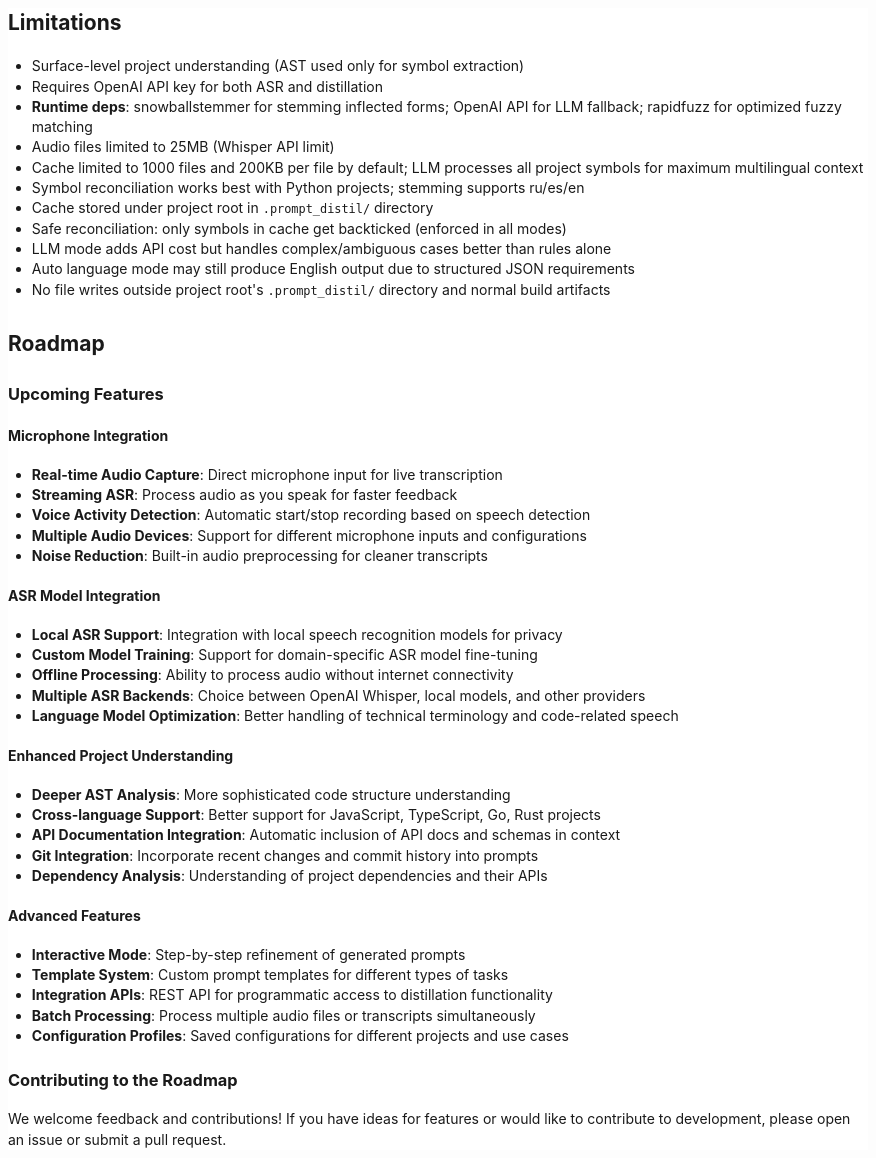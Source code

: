 ## Limitations

- Surface-level project understanding (AST used only for symbol extraction)
- Requires OpenAI API key for both ASR and distillation
- **Runtime deps**: snowballstemmer for stemming inflected forms; OpenAI API for LLM fallback; rapidfuzz for optimized fuzzy matching
- Audio files limited to 25MB (Whisper API limit)
- Cache limited to 1000 files and 200KB per file by default; LLM processes all project symbols for maximum multilingual context
- Symbol reconciliation works best with Python projects; stemming supports ru/es/en
- Cache stored under project root in `.prompt_distil/` directory
- Safe reconciliation: only symbols in cache get backticked (enforced in all modes)
- LLM mode adds API cost but handles complex/ambiguous cases better than rules alone
- Auto language mode may still produce English output due to structured JSON requirements
- No file writes outside project root's `.prompt_distil/` directory and normal build artifacts

## Roadmap

### Upcoming Features

#### Microphone Integration
- **Real-time Audio Capture**: Direct microphone input for live transcription
- **Streaming ASR**: Process audio as you speak for faster feedback
- **Voice Activity Detection**: Automatic start/stop recording based on speech detection
- **Multiple Audio Devices**: Support for different microphone inputs and configurations
- **Noise Reduction**: Built-in audio preprocessing for cleaner transcripts

#### ASR Model Integration
- **Local ASR Support**: Integration with local speech recognition models for privacy
- **Custom Model Training**: Support for domain-specific ASR model fine-tuning
- **Offline Processing**: Ability to process audio without internet connectivity
- **Multiple ASR Backends**: Choice between OpenAI Whisper, local models, and other providers
- **Language Model Optimization**: Better handling of technical terminology and code-related speech

#### Enhanced Project Understanding
- **Deeper AST Analysis**: More sophisticated code structure understanding
- **Cross-language Support**: Better support for JavaScript, TypeScript, Go, Rust projects
- **API Documentation Integration**: Automatic inclusion of API docs and schemas in context
- **Git Integration**: Incorporate recent changes and commit history into prompts
- **Dependency Analysis**: Understanding of project dependencies and their APIs

#### Advanced Features
- **Interactive Mode**: Step-by-step refinement of generated prompts
- **Template System**: Custom prompt templates for different types of tasks
- **Integration APIs**: REST API for programmatic access to distillation functionality
- **Batch Processing**: Process multiple audio files or transcripts simultaneously
- **Configuration Profiles**: Saved configurations for different projects and use cases

### Contributing to the Roadmap
We welcome feedback and contributions! If you have ideas for features or would like to contribute to development, please open an issue or submit a pull request.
= = = = =
• [Aim of the task] Total up the lines in the listing above that include "Analysis". Give the number by itself.

• [Exercise result] 2